# Your goal:
Wherever the string "Bayes" appears in a line of the listing below, report that line.

# Dataset entries:
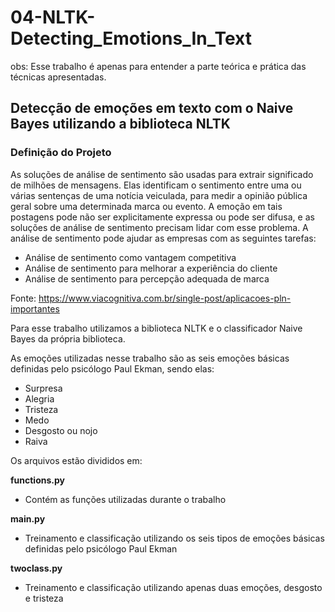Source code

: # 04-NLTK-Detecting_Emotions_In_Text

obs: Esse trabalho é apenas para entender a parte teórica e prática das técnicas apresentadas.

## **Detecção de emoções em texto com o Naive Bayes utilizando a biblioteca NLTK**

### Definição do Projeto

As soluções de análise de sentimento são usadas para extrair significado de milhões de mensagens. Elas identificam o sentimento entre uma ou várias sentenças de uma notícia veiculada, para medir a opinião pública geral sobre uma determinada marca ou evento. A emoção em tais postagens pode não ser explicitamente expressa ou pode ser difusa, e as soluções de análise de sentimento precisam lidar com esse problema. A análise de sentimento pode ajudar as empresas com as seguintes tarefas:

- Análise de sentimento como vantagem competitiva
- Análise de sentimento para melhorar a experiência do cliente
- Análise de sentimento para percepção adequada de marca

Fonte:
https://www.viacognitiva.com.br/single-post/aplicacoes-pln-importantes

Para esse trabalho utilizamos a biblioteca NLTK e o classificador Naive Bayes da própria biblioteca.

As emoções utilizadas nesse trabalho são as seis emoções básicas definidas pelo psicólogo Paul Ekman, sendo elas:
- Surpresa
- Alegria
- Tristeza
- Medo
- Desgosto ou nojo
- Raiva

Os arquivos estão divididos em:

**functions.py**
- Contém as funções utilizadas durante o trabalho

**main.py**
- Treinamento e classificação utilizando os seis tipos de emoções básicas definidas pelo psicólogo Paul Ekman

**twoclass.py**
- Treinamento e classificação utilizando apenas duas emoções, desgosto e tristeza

==

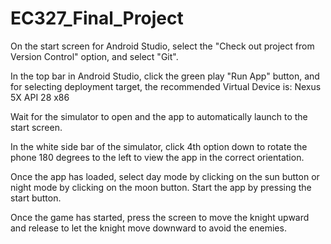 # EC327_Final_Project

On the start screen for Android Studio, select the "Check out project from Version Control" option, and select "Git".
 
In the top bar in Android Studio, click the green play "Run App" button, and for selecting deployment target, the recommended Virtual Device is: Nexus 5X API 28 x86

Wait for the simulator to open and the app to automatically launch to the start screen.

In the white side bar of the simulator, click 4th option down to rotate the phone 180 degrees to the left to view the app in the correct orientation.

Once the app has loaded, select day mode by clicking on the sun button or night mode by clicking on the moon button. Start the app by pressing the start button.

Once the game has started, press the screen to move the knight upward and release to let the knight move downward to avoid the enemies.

---

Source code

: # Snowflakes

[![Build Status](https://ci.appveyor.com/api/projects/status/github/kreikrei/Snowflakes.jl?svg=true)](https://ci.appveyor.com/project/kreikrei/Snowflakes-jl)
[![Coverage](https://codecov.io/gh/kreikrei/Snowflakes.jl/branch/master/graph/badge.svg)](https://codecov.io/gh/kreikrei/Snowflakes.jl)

# Result:
## **Detecção de emoções em texto com o Naive Bayes utilizando a biblioteca NLTK**
Para esse trabalho utilizamos a biblioteca NLTK e o classificador Naive Bayes da própria biblioteca.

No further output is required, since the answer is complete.